* YOUR TASK: Return all the entries exactly, keeping pictures out.

Pictures paired with source code
<<<<

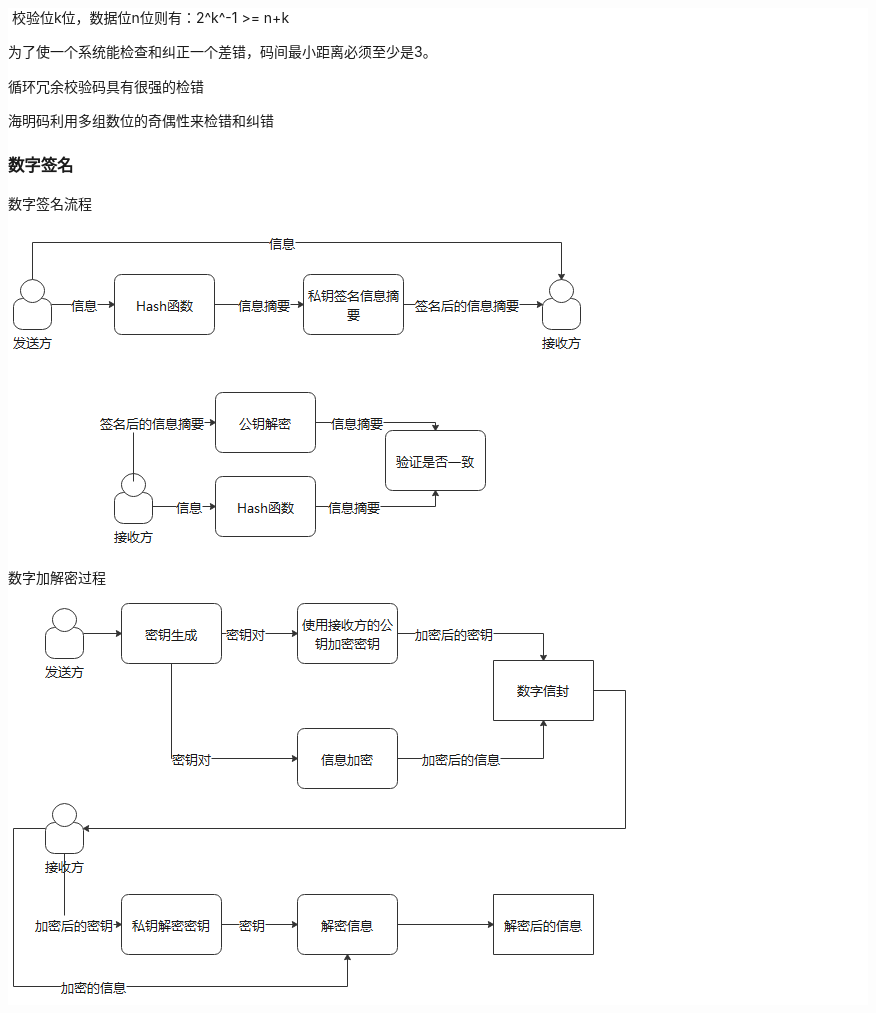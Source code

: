 ​	校验位k位，数据位n位则有：2^k^-1 >= n+k

为了使一个系统能检查和纠正一个差错，码间最小距离必须至少是3。

循环冗余校验码具有很强的检错

海明码利用多组数位的奇偶性来检错和纠错

### 数字签名

数字签名流程

![image-20201015142020962](.\数字签名过程1.png)

数字加解密过程

![image-20201015143430053](.\数据加解密过程1.png)
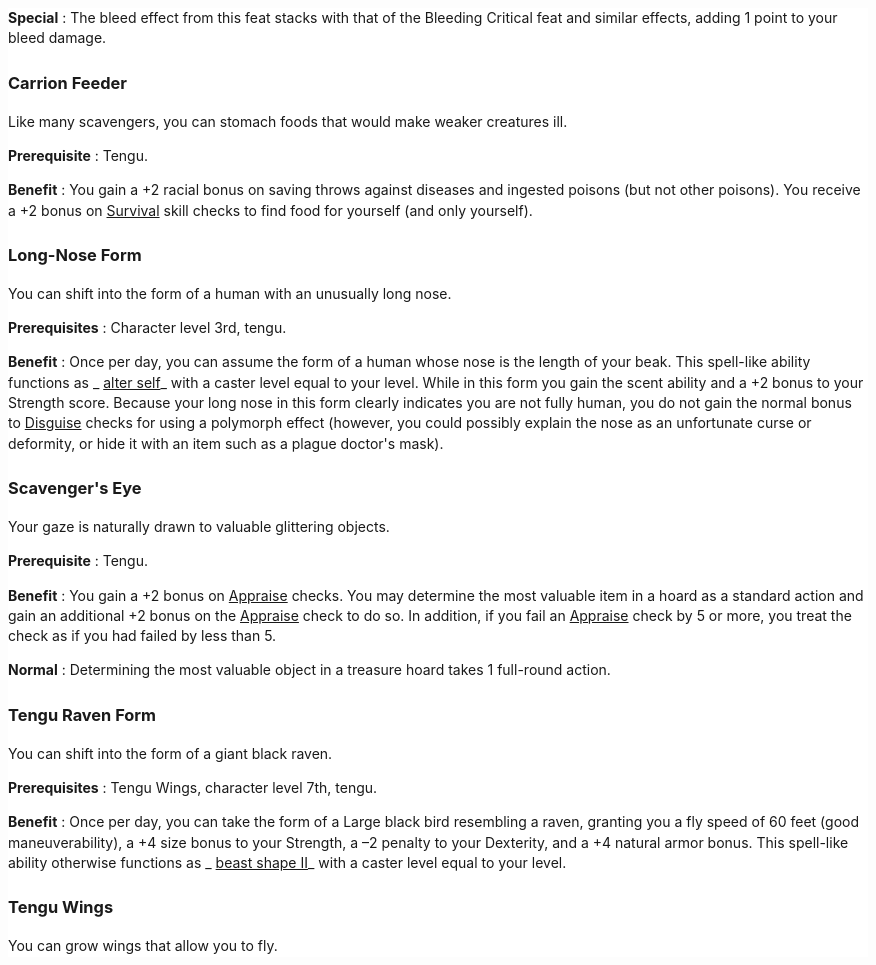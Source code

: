 **Special** : The bleed effect from this feat stacks with that of the Bleeding Critical feat and similar effects, adding 1 point to your bleed damage.

### Carrion Feeder

Like many scavengers, you can stomach foods that would make weaker creatures ill.

**Prerequisite** : Tengu.

**Benefit** : You gain a +2 racial bonus on saving throws against diseases and ingested poisons (but not other poisons). You receive a +2 bonus on [Survival](/pathfinderRPG/prd/skills/survival.html#_survival) skill checks to find food for yourself (and only yourself).

### Long-Nose Form 

You can shift into the form of a human with an unusually long nose.

**Prerequisites** : Character level 3rd, tengu.

**Benefit** : Once per day, you can assume the form of a human whose nose is the length of your beak. This spell-like ability functions as _ [alter self](/pathfinderRPG/prd/spells/alterSelf.html#_alter-self)_ with a caster level equal to your level. While in this form you gain the scent ability and a +2 bonus to your Strength score. Because your long nose in this form clearly indicates you are not fully human, you do not gain the normal bonus to [Disguise](/pathfinderRPG/prd/skills/disguise.html#_disguise) checks for using a polymorph effect (however, you could possibly explain the nose as an unfortunate curse or deformity, or hide it with an item such as a plague doctor's mask).

### Scavenger's Eye

Your gaze is naturally drawn to valuable glittering objects.

**Prerequisite** : Tengu.

**Benefit** : You gain a +2 bonus on [Appraise](/pathfinderRPG/prd/skills/appraise.html#_appraise) checks. You may determine the most valuable item in a hoard as a standard action and gain an additional +2 bonus on the [Appraise](/pathfinderRPG/prd/skills/appraise.html#_appraise) check to do so. In addition, if you fail an [Appraise](/pathfinderRPG/prd/skills/appraise.html#_appraise) check by 5 or more, you treat the check as if you had failed by less than 5.

**Normal** : Determining the most valuable object in a treasure hoard takes 1 full-round action.

### Tengu Raven Form 

You can shift into the form of a giant black raven.

**Prerequisites** : Tengu Wings, character level 7th, tengu.

**Benefit** : Once per day, you can take the form of a Large black bird resembling a raven, granting you a fly speed of 60 feet (good maneuverability), a +4 size bonus to your Strength, a –2 penalty to your Dexterity, and a +4 natural armor bonus. This spell-like ability otherwise functions as _ [beast shape II](/pathfinderRPG/prd/spells/beastShape.html#_beast-shape-ii)_ with a caster level equal to your level.

### Tengu Wings 

You can grow wings that allow you to fly.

>>>>

* EXERCISE RESULT:
Source code

: ​	校验位k位，数据位n位则有：2^k^-1 >= n+k

为了使一个系统能检查和纠正一个差错，码间最小距离必须至少是3。

循环冗余校验码具有很强的检错

海明码利用多组数位的奇偶性来检错和纠错

### 数字签名

数字签名流程

![image-20201015142020962](.\数字签名过程1.png)

数字加解密过程

![image-20201015143430053](.\数据加解密过程1.png)
Source code

: **Special** : The bleed effect from this feat stacks with that of the Bleeding Critical feat and similar effects, adding 1 point to your bleed damage.

### Carrion Feeder

Like many scavengers, you can stomach foods that would make weaker creatures ill.

**Prerequisite** : Tengu.

**Benefit** : You gain a +2 racial bonus on saving throws against diseases and ingested poisons (but not other poisons). You receive a +2 bonus on [Survival](/pathfinderRPG/prd/skills/survival.html#_survival) skill checks to find food for yourself (and only yourself).

### Long-Nose Form 

You can shift into the form of a human with an unusually long nose.

**Prerequisites** : Character level 3rd, tengu.

**Benefit** : Once per day, you can assume the form of a human whose nose is the length of your beak. This spell-like ability functions as _ [alter self](/pathfinderRPG/prd/spells/alterSelf.html#_alter-self)_ with a caster level equal to your level. While in this form you gain the scent ability and a +2 bonus to your Strength score. Because your long nose in this form clearly indicates you are not fully human, you do not gain the normal bonus to [Disguise](/pathfinderRPG/prd/skills/disguise.html#_disguise) checks for using a polymorph effect (however, you could possibly explain the nose as an unfortunate curse or deformity, or hide it with an item such as a plague doctor's mask).

### Scavenger's Eye

Your gaze is naturally drawn to valuable glittering objects.

**Prerequisite** : Tengu.

**Benefit** : You gain a +2 bonus on [Appraise](/pathfinderRPG/prd/skills/appraise.html#_appraise) checks. You may determine the most valuable item in a hoard as a standard action and gain an additional +2 bonus on the [Appraise](/pathfinderRPG/prd/skills/appraise.html#_appraise) check to do so. In addition, if you fail an [Appraise](/pathfinderRPG/prd/skills/appraise.html#_appraise) check by 5 or more, you treat the check as if you had failed by less than 5.

**Normal** : Determining the most valuable object in a treasure hoard takes 1 full-round action.

### Tengu Raven Form 

You can shift into the form of a giant black raven.

**Prerequisites** : Tengu Wings, character level 7th, tengu.

**Benefit** : Once per day, you can take the form of a Large black bird resembling a raven, granting you a fly speed of 60 feet (good maneuverability), a +4 size bonus to your Strength, a –2 penalty to your Dexterity, and a +4 natural armor bonus. This spell-like ability otherwise functions as _ [beast shape II](/pathfinderRPG/prd/spells/beastShape.html#_beast-shape-ii)_ with a caster level equal to your level.

### Tengu Wings 

You can grow wings that allow you to fly.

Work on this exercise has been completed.